PROVIDED RECORDS -
+ + + + + + +

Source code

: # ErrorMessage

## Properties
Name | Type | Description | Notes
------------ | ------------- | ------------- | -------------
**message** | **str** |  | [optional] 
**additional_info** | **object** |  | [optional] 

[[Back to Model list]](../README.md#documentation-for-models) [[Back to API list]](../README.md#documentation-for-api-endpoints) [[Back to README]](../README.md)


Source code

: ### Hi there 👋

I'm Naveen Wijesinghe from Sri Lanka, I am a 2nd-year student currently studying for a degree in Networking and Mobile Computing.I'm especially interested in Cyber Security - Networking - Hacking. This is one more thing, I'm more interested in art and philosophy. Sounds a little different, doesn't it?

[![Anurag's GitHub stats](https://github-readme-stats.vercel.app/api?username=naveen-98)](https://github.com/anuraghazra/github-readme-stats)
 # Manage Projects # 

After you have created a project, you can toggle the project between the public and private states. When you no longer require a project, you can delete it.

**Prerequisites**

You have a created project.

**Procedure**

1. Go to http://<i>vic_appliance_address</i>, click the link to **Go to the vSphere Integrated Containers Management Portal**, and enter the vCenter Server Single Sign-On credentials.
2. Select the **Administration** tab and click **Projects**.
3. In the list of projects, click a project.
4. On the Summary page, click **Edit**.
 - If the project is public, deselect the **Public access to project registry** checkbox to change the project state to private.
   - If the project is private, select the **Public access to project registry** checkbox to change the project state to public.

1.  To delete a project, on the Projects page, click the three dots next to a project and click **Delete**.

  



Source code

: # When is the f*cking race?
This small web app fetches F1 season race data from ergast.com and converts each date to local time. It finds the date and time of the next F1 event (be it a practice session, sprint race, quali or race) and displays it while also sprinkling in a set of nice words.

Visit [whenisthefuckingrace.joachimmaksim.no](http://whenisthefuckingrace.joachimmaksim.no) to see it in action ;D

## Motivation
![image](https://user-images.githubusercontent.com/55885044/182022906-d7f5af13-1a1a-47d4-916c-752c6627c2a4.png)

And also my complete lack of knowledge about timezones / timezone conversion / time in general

+ + + + + + +

DIRECTIONS -
Copy the material above back out, exactly as written.

FINAL ANSWER -
Source code

: # ErrorMessage

## Properties
Name | Type | Description | Notes
------------ | ------------- | ------------- | -------------
**message** | **str** |  | [optional] 
**additional_info** | **object** |  | [optional] 

[[Back to Model list]](../README.md#documentation-for-models) [[Back to API list]](../README.md#documentation-for-api-endpoints) [[Back to README]](../README.md)


Source code

: ### Hi there 👋

I'm Naveen Wijesinghe from Sri Lanka, I am a 2nd-year student currently studying for a degree in Networking and Mobile Computing.I'm especially interested in Cyber Security - Networking - Hacking. This is one more thing, I'm more interested in art and philosophy. Sounds a little different, doesn't it?

[![Anurag's GitHub stats](https://github-readme-stats.vercel.app/api?username=naveen-98)](https://github.com/anuraghazra/github-readme-stats)
 # Manage Projects # 

After you have created a project, you can toggle the project between the public and private states. When you no longer require a project, you can delete it.

**Prerequisites**

You have a created project.

**Procedure**

1. Go to http://<i>vic_appliance_address</i>, click the link to **Go to the vSphere Integrated Containers Management Portal**, and enter the vCenter Server Single Sign-On credentials.
2. Select the **Administration** tab and click **Projects**.
3. In the list of projects, click a project.
4. On the Summary page, click **Edit**.
 - If the project is public, deselect the **Public access to project registry** checkbox to change the project state to private.
   - If the project is private, select the **Public access to project registry** checkbox to change the project state to public.

1.  To delete a project, on the Projects page, click the three dots next to a project and click **Delete**.

  



Source code

: # When is the f*cking race?
This small web app fetches F1 season race data from ergast.com and converts each date to local time. It finds the date and time of the next F1 event (be it a practice session, sprint race, quali or race) and displays it while also sprinkling in a set of nice words.

Visit [whenisthefuckingrace.joachimmaksim.no](http://whenisthefuckingrace.joachimmaksim.no) to see it in action ;D

## Motivation
![image](https://user-images.githubusercontent.com/55885044/182022906-d7f5af13-1a1a-47d4-916c-752c6627c2a4.png)

And also my complete lack of knowledge about timezones / timezone conversion / time in general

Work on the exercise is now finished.